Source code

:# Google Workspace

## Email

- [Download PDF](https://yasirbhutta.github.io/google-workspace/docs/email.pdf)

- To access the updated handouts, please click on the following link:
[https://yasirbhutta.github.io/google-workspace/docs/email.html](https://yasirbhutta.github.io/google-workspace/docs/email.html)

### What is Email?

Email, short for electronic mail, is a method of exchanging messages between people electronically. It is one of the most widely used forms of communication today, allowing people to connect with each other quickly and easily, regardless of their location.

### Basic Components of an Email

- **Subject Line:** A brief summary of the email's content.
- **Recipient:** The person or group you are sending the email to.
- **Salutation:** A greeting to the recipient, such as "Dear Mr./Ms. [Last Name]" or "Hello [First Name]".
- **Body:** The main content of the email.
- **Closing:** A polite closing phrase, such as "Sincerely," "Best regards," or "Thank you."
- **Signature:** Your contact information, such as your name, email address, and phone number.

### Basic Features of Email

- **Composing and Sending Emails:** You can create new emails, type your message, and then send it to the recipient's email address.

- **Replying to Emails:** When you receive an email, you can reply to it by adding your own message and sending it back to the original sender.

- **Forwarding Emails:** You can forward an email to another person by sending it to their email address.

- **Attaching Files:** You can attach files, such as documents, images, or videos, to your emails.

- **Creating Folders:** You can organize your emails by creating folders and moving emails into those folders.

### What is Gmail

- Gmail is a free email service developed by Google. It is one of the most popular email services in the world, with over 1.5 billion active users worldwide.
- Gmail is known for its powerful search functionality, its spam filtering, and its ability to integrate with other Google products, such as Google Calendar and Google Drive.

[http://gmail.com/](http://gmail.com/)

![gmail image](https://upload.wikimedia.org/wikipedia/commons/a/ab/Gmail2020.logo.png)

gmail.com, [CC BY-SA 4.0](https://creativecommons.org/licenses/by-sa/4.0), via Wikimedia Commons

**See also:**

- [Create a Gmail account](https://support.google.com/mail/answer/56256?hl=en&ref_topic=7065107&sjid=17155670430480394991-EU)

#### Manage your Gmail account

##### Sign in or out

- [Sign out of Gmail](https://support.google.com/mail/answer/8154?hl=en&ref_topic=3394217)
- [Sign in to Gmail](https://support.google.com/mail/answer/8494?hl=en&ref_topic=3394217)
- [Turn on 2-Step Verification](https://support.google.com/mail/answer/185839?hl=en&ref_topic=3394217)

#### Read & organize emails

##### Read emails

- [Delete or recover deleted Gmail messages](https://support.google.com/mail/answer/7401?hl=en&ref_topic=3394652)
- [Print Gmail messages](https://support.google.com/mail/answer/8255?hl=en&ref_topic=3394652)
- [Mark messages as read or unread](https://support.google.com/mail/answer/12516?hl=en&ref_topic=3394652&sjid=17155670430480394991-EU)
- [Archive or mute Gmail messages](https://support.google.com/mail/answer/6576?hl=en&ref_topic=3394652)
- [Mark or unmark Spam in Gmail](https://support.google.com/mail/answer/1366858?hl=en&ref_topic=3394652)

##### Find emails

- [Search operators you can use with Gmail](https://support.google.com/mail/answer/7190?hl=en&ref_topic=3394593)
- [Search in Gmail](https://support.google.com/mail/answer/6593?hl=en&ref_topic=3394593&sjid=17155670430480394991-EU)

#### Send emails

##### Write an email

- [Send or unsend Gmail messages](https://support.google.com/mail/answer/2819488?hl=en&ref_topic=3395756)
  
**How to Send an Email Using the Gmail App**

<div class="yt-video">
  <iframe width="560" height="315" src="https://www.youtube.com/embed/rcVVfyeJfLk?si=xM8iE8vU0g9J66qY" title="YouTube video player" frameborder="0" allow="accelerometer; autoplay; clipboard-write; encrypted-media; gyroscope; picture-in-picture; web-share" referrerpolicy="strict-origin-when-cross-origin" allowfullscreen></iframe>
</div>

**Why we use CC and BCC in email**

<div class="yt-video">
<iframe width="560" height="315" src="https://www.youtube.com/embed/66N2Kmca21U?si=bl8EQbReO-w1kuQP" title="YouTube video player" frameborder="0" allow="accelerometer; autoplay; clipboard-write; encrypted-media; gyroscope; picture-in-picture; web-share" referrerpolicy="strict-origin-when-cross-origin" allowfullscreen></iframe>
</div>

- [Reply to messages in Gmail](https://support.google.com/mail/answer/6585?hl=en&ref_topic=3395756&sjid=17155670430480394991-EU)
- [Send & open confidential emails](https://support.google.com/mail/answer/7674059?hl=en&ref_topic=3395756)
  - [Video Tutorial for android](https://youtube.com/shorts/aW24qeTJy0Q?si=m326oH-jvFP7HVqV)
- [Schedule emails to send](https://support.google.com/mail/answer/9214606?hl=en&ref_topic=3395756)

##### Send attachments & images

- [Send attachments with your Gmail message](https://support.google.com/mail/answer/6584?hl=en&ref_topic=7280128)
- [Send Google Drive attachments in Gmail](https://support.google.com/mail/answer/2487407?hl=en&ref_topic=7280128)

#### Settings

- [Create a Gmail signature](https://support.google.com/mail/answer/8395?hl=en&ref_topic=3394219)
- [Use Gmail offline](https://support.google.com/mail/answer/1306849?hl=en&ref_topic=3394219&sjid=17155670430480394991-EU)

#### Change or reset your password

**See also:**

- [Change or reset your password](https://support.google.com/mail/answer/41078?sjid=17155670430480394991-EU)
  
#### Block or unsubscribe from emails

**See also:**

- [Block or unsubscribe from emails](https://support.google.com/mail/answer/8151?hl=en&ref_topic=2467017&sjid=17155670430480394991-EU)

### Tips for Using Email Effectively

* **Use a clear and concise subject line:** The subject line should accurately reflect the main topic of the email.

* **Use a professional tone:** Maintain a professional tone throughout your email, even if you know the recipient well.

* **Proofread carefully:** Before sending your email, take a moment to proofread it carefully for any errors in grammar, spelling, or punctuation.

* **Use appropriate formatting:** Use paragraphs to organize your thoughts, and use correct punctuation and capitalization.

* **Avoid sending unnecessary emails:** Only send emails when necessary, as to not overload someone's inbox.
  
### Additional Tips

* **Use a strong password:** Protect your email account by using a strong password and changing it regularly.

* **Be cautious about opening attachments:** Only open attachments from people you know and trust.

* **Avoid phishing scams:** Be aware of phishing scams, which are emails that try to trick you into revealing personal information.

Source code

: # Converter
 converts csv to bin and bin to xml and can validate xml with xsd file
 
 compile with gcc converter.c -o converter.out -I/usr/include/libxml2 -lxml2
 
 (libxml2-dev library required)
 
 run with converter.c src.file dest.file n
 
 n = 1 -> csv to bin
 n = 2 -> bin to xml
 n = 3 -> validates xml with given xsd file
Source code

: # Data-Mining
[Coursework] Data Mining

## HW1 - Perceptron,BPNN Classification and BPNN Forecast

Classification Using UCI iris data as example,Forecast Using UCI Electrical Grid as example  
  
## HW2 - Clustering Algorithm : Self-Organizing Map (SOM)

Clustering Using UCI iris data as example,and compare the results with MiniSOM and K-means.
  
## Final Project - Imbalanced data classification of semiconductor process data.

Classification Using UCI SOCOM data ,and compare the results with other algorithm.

Work to complete:
Write out all the data again, exactly as it appears.

Solved problem:
Source code

:# Google Workspace

## Email

- [Download PDF](https://yasirbhutta.github.io/google-workspace/docs/email.pdf)

- To access the updated handouts, please click on the following link:
[https://yasirbhutta.github.io/google-workspace/docs/email.html](https://yasirbhutta.github.io/google-workspace/docs/email.html)

### What is Email?

Email, short for electronic mail, is a method of exchanging messages between people electronically. It is one of the most widely used forms of communication today, allowing people to connect with each other quickly and easily, regardless of their location.

### Basic Components of an Email

- **Subject Line:** A brief summary of the email's content.
- **Recipient:** The person or group you are sending the email to.
- **Salutation:** A greeting to the recipient, such as "Dear Mr./Ms. [Last Name]" or "Hello [First Name]".
- **Body:** The main content of the email.
- **Closing:** A polite closing phrase, such as "Sincerely," "Best regards," or "Thank you."
- **Signature:** Your contact information, such as your name, email address, and phone number.

### Basic Features of Email

- **Composing and Sending Emails:** You can create new emails, type your message, and then send it to the recipient's email address.

- **Replying to Emails:** When you receive an email, you can reply to it by adding your own message and sending it back to the original sender.

- **Forwarding Emails:** You can forward an email to another person by sending it to their email address.

- **Attaching Files:** You can attach files, such as documents, images, or videos, to your emails.

- **Creating Folders:** You can organize your emails by creating folders and moving emails into those folders.

### What is Gmail

- Gmail is a free email service developed by Google. It is one of the most popular email services in the world, with over 1.5 billion active users worldwide.
- Gmail is known for its powerful search functionality, its spam filtering, and its ability to integrate with other Google products, such as Google Calendar and Google Drive.

[http://gmail.com/](http://gmail.com/)

![gmail image](https://upload.wikimedia.org/wikipedia/commons/a/ab/Gmail2020.logo.png)

gmail.com, [CC BY-SA 4.0](https://creativecommons.org/licenses/by-sa/4.0), via Wikimedia Commons

**See also:**

- [Create a Gmail account](https://support.google.com/mail/answer/56256?hl=en&ref_topic=7065107&sjid=17155670430480394991-EU)

#### Manage your Gmail account

##### Sign in or out

- [Sign out of Gmail](https://support.google.com/mail/answer/8154?hl=en&ref_topic=3394217)
- [Sign in to Gmail](https://support.google.com/mail/answer/8494?hl=en&ref_topic=3394217)
- [Turn on 2-Step Verification](https://support.google.com/mail/answer/185839?hl=en&ref_topic=3394217)

#### Read & organize emails

##### Read emails

- [Delete or recover deleted Gmail messages](https://support.google.com/mail/answer/7401?hl=en&ref_topic=3394652)
- [Print Gmail messages](https://support.google.com/mail/answer/8255?hl=en&ref_topic=3394652)
- [Mark messages as read or unread](https://support.google.com/mail/answer/12516?hl=en&ref_topic=3394652&sjid=17155670430480394991-EU)
- [Archive or mute Gmail messages](https://support.google.com/mail/answer/6576?hl=en&ref_topic=3394652)
- [Mark or unmark Spam in Gmail](https://support.google.com/mail/answer/1366858?hl=en&ref_topic=3394652)

##### Find emails

- [Search operators you can use with Gmail](https://support.google.com/mail/answer/7190?hl=en&ref_topic=3394593)
- [Search in Gmail](https://support.google.com/mail/answer/6593?hl=en&ref_topic=3394593&sjid=17155670430480394991-EU)

#### Send emails

##### Write an email

- [Send or unsend Gmail messages](https://support.google.com/mail/answer/2819488?hl=en&ref_topic=3395756)
  
**How to Send an Email Using the Gmail App**

<div class="yt-video">
  <iframe width="560" height="315" src="https://www.youtube.com/embed/rcVVfyeJfLk?si=xM8iE8vU0g9J66qY" title="YouTube video player" frameborder="0" allow="accelerometer; autoplay; clipboard-write; encrypted-media; gyroscope; picture-in-picture; web-share" referrerpolicy="strict-origin-when-cross-origin" allowfullscreen></iframe>
</div>

**Why we use CC and BCC in email**

<div class="yt-video">
<iframe width="560" height="315" src="https://www.youtube.com/embed/66N2Kmca21U?si=bl8EQbReO-w1kuQP" title="YouTube video player" frameborder="0" allow="accelerometer; autoplay; clipboard-write; encrypted-media; gyroscope; picture-in-picture; web-share" referrerpolicy="strict-origin-when-cross-origin" allowfullscreen></iframe>
</div>

- [Reply to messages in Gmail](https://support.google.com/mail/answer/6585?hl=en&ref_topic=3395756&sjid=17155670430480394991-EU)
- [Send & open confidential emails](https://support.google.com/mail/answer/7674059?hl=en&ref_topic=3395756)
  - [Video Tutorial for android](https://youtube.com/shorts/aW24qeTJy0Q?si=m326oH-jvFP7HVqV)
- [Schedule emails to send](https://support.google.com/mail/answer/9214606?hl=en&ref_topic=3395756)

##### Send attachments & images

- [Send attachments with your Gmail message](https://support.google.com/mail/answer/6584?hl=en&ref_topic=7280128)
- [Send Google Drive attachments in Gmail](https://support.google.com/mail/answer/2487407?hl=en&ref_topic=7280128)

#### Settings

- [Create a Gmail signature](https://support.google.com/mail/answer/8395?hl=en&ref_topic=3394219)
- [Use Gmail offline](https://support.google.com/mail/answer/1306849?hl=en&ref_topic=3394219&sjid=17155670430480394991-EU)

#### Change or reset your password

**See also:**

- [Change or reset your password](https://support.google.com/mail/answer/41078?sjid=17155670430480394991-EU)
  
#### Block or unsubscribe from emails

**See also:**

- [Block or unsubscribe from emails](https://support.google.com/mail/answer/8151?hl=en&ref_topic=2467017&sjid=17155670430480394991-EU)

### Tips for Using Email Effectively

* **Use a clear and concise subject line:** The subject line should accurately reflect the main topic of the email.

* **Use a professional tone:** Maintain a professional tone throughout your email, even if you know the recipient well.

* **Proofread carefully:** Before sending your email, take a moment to proofread it carefully for any errors in grammar, spelling, or punctuation.

* **Use appropriate formatting:** Use paragraphs to organize your thoughts, and use correct punctuation and capitalization.

* **Avoid sending unnecessary emails:** Only send emails when necessary, as to not overload someone's inbox.
  
### Additional Tips

* **Use a strong password:** Protect your email account by using a strong password and changing it regularly.

* **Be cautious about opening attachments:** Only open attachments from people you know and trust.

* **Avoid phishing scams:** Be aware of phishing scams, which are emails that try to trick you into revealing personal information.

Source code

: # Converter
 converts csv to bin and bin to xml and can validate xml with xsd file
 
 compile with gcc converter.c -o converter.out -I/usr/include/libxml2 -lxml2
 
 (libxml2-dev library required)
 
 run with converter.c src.file dest.file n
 
 n = 1 -> csv to bin
 n = 2 -> bin to xml
 n = 3 -> validates xml with given xsd file
Source code

: # Data-Mining
[Coursework] Data Mining

## HW1 - Perceptron,BPNN Classification and BPNN Forecast

Classification Using UCI iris data as example,Forecast Using UCI Electrical Grid as example  
  
## HW2 - Clustering Algorithm : Self-Organizing Map (SOM)

Clustering Using UCI iris data as example,and compare the results with MiniSOM and K-means.
  
## Final Project - Imbalanced data classification of semiconductor process data.

Classification Using UCI SOCOM data ,and compare the results with other algorithm.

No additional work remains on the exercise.